It’s available for unix systems as well in the Plan9Port, and that predates Go by a bit.
I’m not sure what any of this has to do with Clojure though other than to say “look we have Go-like concurrency without starting over”. It’s been shown that you don’t have to start over to add features to other languages as well.
core.async in Clojure is not equivalent to Go's asynchronous support. Even worse, core.async is the simplest & least-performant way to implement asynchronicity: It's just using an internal thread pool, meaning that go blocks in Clojure are not at all like goroutines in Go since they are state-machines produced by a macro that can block the entire thread when doing blocking calls. So, one has to manually "park" them by using core.async channels.
Summarizing: core.async is macro sugar on top of java.util.concurrent.
Go has actual lightweight processes that are scheduled on top of OS threads. Big difference in both design and runtime performance. Erlang too has m:n threading and offers a simpler and safer programming model (each Erlang process has its own heap).
Re "core.async is macro sugar on top of java.util.concurrent" - yes, but also no. Java does not (yet) have a way to spin light-weight processes that can park without consuming a thread OR a way to select/alt over multiple parked ops, so being able to do that in Clojure is actually novel (and enabled by having macros that can rewrite code as a state machine).
There have been a few projects that did this in the past on Java using runtime bytecode modification but none of them are widely used afaik.
This will change once Project Loom lands in Java and provides m:n fibers.
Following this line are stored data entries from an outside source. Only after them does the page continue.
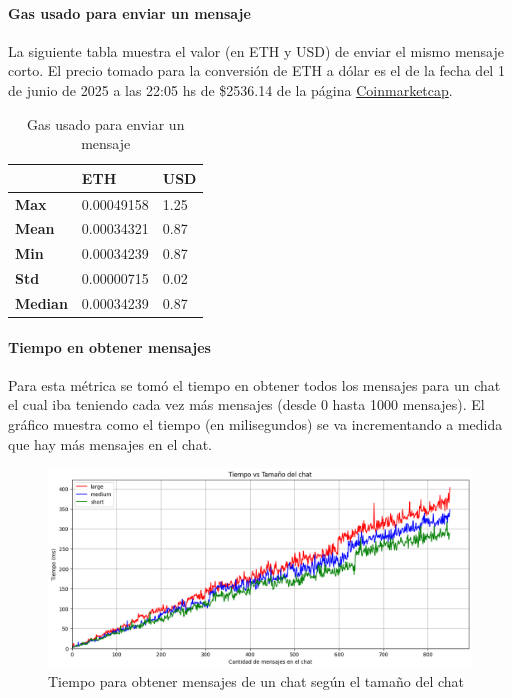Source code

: \paragraph{Gas usado para enviar un mensaje}

La siguiente tabla muestra el valor (en ETH y USD) de enviar el mismo mensaje corto. El precio tomado para la conversión de ETH a dólar es el de la fecha del 1 de junio de 2025 a las 22:05 hs de \$2536.14 de la página \href{https://coinmarketcap.com/currencies/ethereum/}{Coinmarketcap}.

\setlength\tabcolsep{1pt}
\begin{table}[!htbp]
    \centering
    \begin{tabular}{|m{5em}|m{6em}|m{3em}|}
    \hline
    & ETH & USD \\
    \hline
    \textbf{Max} & 0.00049158 & 1.25 \\
    \hline
    \textbf{Mean} & 0.00034321 & 0.87 \\
    \hline
    \textbf{Min} & 0.00034239 & 0.87 \\
    \hline
    \textbf{Std} & 0.00000715 & 0.02 \\
    \hline
    \textbf{Median} & 0.00034239 & 0.87 \\
    \hline
    \end{tabular}
    \caption{Gas usado para enviar un mensaje}
\end{table}

\paragraph{Tiempo en obtener mensajes}

Para esta métrica se tomó el tiempo en obtener todos los mensajes para un chat el cual iba teniendo cada vez más mensajes (desde 0 hasta 1000 mensajes). El gráfico muestra como el tiempo (en milisegundos) se va incrementando a medida que hay más mensajes en el chat.

\begin{figure}[h!]
    \centering
    \includegraphics[width=1\linewidth]{img/blockchain-get-message-graphic.png}
    \caption{Tiempo para obtener mensajes de un chat según el tamaño del chat}
    \label{fig:blockchain-get-message-graphic.png}
\end{figure}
Life is too short to waste on Java? Yes, some of us really find Java that bad.
Plenty of other languages have solved the same problems in much better ways (as demonstrated by this very discussion re: asynchronicity). I'll pick Go over Java, Erlang over Go and wouldn't pick Java (incl languages running on top of) for anything today.
I usually find immutability to be more important than this particular detail. Because of this my preference is usually Elixir/Erlang, followed closely by Clojure (for the potential interop with a huge ecosystem), with languages like Go and Java fairly close to eachother but pretty far down list.
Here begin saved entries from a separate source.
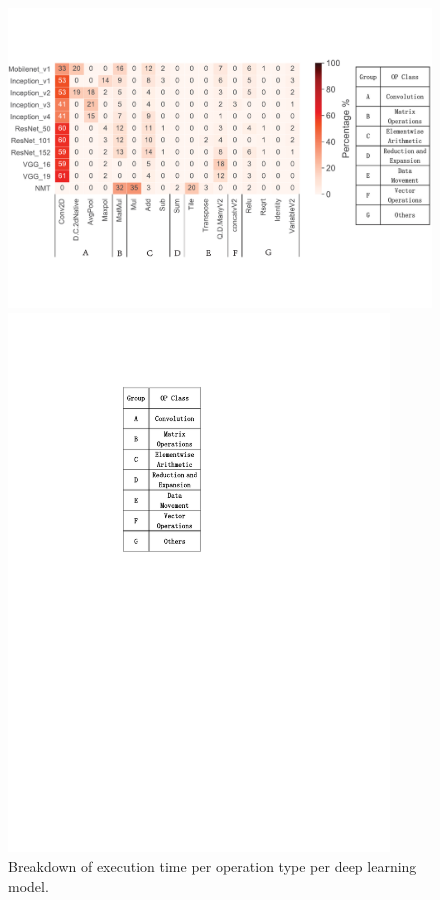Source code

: 
\begin{figure}
\centering
\begin{minipage}[c]{0.7\textwidth}
\centering
\includegraphics[width=1\textwidth]{figure/break11models.pdf}
\end{minipage}%
\begin{minipage}[c]{0.16\textwidth}
\centering
\includegraphics[width=0.9\textwidth]{figure/break11label1.pdf}
\end{minipage}
\caption{Breakdown of execution time per operation type per deep learning model.}
 \label{fig:breakdown11}
\end{figure}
I would love it if Clojure on BEAM were more mainstream.
The business problem still can include things like "concurrency", which is just -painful- in Java, especially if I/O bound.
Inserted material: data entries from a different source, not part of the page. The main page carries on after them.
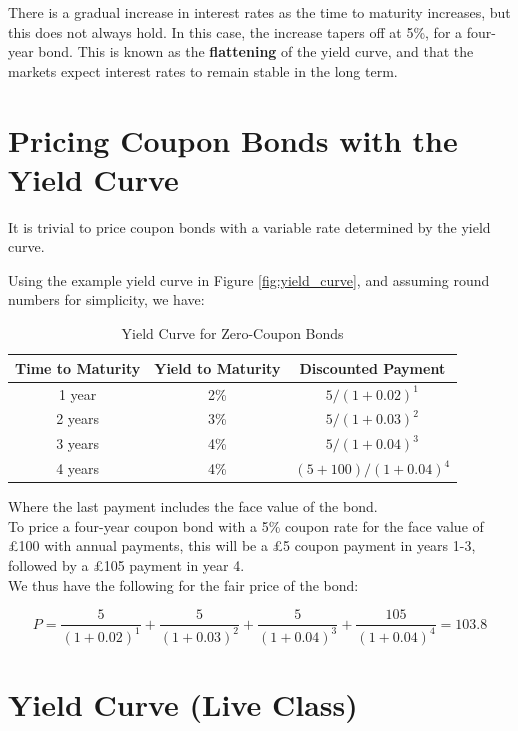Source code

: There is a gradual increase in interest rates as the time to maturity increases, but this does not always hold. In this case, the increase tapers off at 5\%, for a four-year bond. This is known as the \textbf{flattening} of the yield curve, and that the markets expect interest rates to remain stable in the long term.

\section{Pricing Coupon Bonds with the Yield Curve}

It is trivial to price coupon bonds with a variable rate determined by the yield curve. 

Using the example yield curve in Figure \ref{fig:yield_curve}, and assuming round numbers for simplicity, we have:

\begin{table}[htbp]
    \centering
    \caption{Yield Curve for Zero-Coupon Bonds}
    \label{tab:yield_curve}
    \begin{tabular}{@{} c c c @{}}
    \toprule
    \textbf{Time to Maturity} & \textbf{Yield to Maturity} & \textbf{Discounted Payment} \\
    \midrule
    1 year & 2\% & ${5}/{(1+0.02)^1}$\\
    2 years & 3\% & ${5}/{(1+0.03)^2}$\\
    3 years & 4\% & ${5}/{(1+0.04)^3}$\\
    4 years & 4\% & ${(5+100)}/{(1+0.04)^4}$\\  
    \bottomrule
    \end{tabular}
\end{table}

Where the last payment includes the face value of the bond.\\

To price a four-year coupon bond with a 5\% coupon rate for the face value of £100 with annual payments, this will be a £5 coupon payment in years 1-3, followed by a £105 payment in year 4.\\

We thus have the following for the fair price of the bond:

\[
P = \frac{5}{(1+0.02)^1} + \frac{5}{(1+0.03)^2} + \frac{5}{(1+0.04)^3} + \frac{105}{(1+0.04)^4}  = 103.8
\]
\renewcommand{\thesection}{2.6 - 2.8}
\section{Yield Curve (Live Class)}
\setcounter{section}{8}
\renewcommand{\thesection}{\arabic{chapter}.\arabic{section}}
I much prefer languages that make easy stuff harder, but hard stuff easier, than languages like Java that make easy stuff easier, and hard stuff harder.
The Java ecosystem has solved many business problems, for me and plenty of other people I personally know, both in small startups and in large companies. Just because you are personally prejudiced against Java for some reason, doesn't mean that its not a good ecosystem, because it is. I don't like Java the language (and certainly not the crazy frameworks), although it has improved, but the ecosystem, especially from Clojure, is fantastic.
Sure, sometimes a simple, crude runtime will do, but if you need really good performance and low-overhead deep observability, you might want to be saddled with something that's more state-of-the-art.
Go's concurrency primitives are a less expressive version of concurrentML, which imo has been the nicest way of writing concurrent (but for a long time not parallel) applications the last 30 years.
Comparing concurrent systems is hard. I would suggest implementing selecting with negative acknowledgement (nack). If I can do that nicely I know I will probably like the system.
I am confused. If I remember correctly, go's runtime uses a thread pool as well. It's not like go somehow invented a runtime that does not rely on OS threads. So in the end of the day, what difference does it make?
If you ask me, java.util.concurrent is a much better and battle tested concurrent infrastructure than the simplistic implementation in go, because java.util.concurrent is actually written by the world's foremost concurrency expert, Doug Lee. I will take that over someone else's hand rolling concurrent runtime any day. God knows how many bugs there are in your home grown concurrency code.
It makes a huge difference. You can't use blocking calls in core.async, since they'll block the entire thread. There is no switching when you do a blocking call, the thread your code runs on will be out of commission until the blocking call returns. So this means that blocking APIs are out of the question and this translates to you not being able to write linear, straightforward code. You have to use non-blocking APIs and callbacks, and rely on core.async channels to force switching between blocks (core.async doesn't have lightweight processes). This is a total nightmare to debug and forces you to bend your programming logic to support this non-optimal programming model.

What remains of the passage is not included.